I'm not sure why I'm writing this. It's cold outside. Maybe that's it. Just think about it, please.

Maybe I'll go help the poor of Plano. Oh, wait. Shit, I think that's us.

December 2, 2006

"Cue sympathy in 3... 2... 1..."

It is possible to hate the media without being a paranoid conservative.

In fact, this reporter, Emily Lopez, is a reporter for the local Fox News affiliate. But she's not any different from any of the other reporters who have been swarming over our apartment complex for the past few days.

Last night, on the hour, the pond would light up and the freshly made-up and coifed Talents would emerge from their heated news vans to deliver fresh intros to the heartwarming story of the woman who drove into a freezing pond and the hero who rescued her. And her little dog, too.

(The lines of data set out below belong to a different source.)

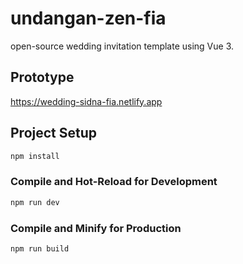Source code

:# undangan-zen-fia

open-source wedding invitation template using Vue 3.

## Prototype
https://wedding-sidna-fia.netlify.app

## Project Setup

```sh
npm install
```

### Compile and Hot-Reload for Development

```sh
npm run dev
```

### Compile and Minify for Production

```sh
npm run build
```
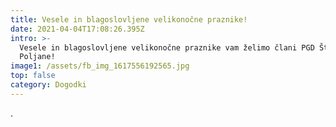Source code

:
 ```yaml
---
title: Vesele in blagoslovljene velikonočne praznike!
date: 2021-04-04T17:08:26.395Z
intro: >-
  Vesele in blagoslovljene velikonočne praznike vam želimo člani PGD Štangarske
  Poljane!
image1: /assets/fb_img_1617556192565.jpg
top: false
category: Dogodki
---
```

.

A few things. First of all, this photo is pretty representative of the attitude of this reporter, as well as the others on the scene. It's not a trick of the moment. Most of the bystanders were pretty nice to the poor woman who drove her car into the water, but unless there was a camera pointing in their direction, the Talents were unconcerned.

Their reporting is pretty sloppy, too. In her report, Lopez reports that the driver hit an icy patch and went into the pond. Really? You don't think perhaps she tried to back out of a parking place in front of the pond and was in drive instead of reverse? And perhaps hit the gas instead of the brake when she realized what was going on? Because she didn't go into the pond from the street, she went in from the parking lot, from an angle perpendicular to the driveway.

No, apparently Emily Lopez, crack reporter, got out of the heated news van, put down her Starbucks cup long enough to use her mad journalism skills to determine that the driver was moving through the parking lot (with a speed bump next to the spot where she went in the water) at such a high rate of speed that when she hit this mysterious icy patch, she lost control of her car, did a hard left, hopped a curb, crossed about twenty feet of ground, crashed into a big rock wall and still had enough momentum to make out about fifteen feet out onto the pond.

Because the other possibility? There's no tragic victim and no tie-in to the Big Scary Winter Storm. Just a person who made a mistake and freaked out. Hard to come up with a 3-D graphic for that.

Slow news day, for the local media and for me, too, come to think of it.

December 1, 2006

No parking.


Trunk
Originally uploaded by Citizen Rob.
So I've mentioned the duckpond right outside my door before, right? It's very nice and serene and peaceful and is in fact one of the nicer things about living here. Julie and I spend a great deal of time out there with Schuyler. Very fancy.

So imagine my surprise today when I stepped outside to see four news helicopters circling overhead and crowds of reporters and onlookers gathering to look into the pond? It's a nice pond and all, and the ducks are swell, but what they were looking at was, well, a Nissan.

Someone had a rough afternoon.

At about 4:14 p.m. Thursday afternoon a woman reportedly lost control of her vehicle and ran into the pond at the Steeplechase Apartments in the 7400 block of Alma in Plano, according to reports from the Plano Fire and Police departments.

The woman frantically dialed 911 as her car slowly sank beneath the frigid water, according to Plano dispatchers. While she was about to be submerged, rescuers dove into the icy pond and got her and her dog out of the car.


Being what kind of gawker, blogger and all-around swell person would I be if I didn't go see for myself?

I can't wait to see how they get it out.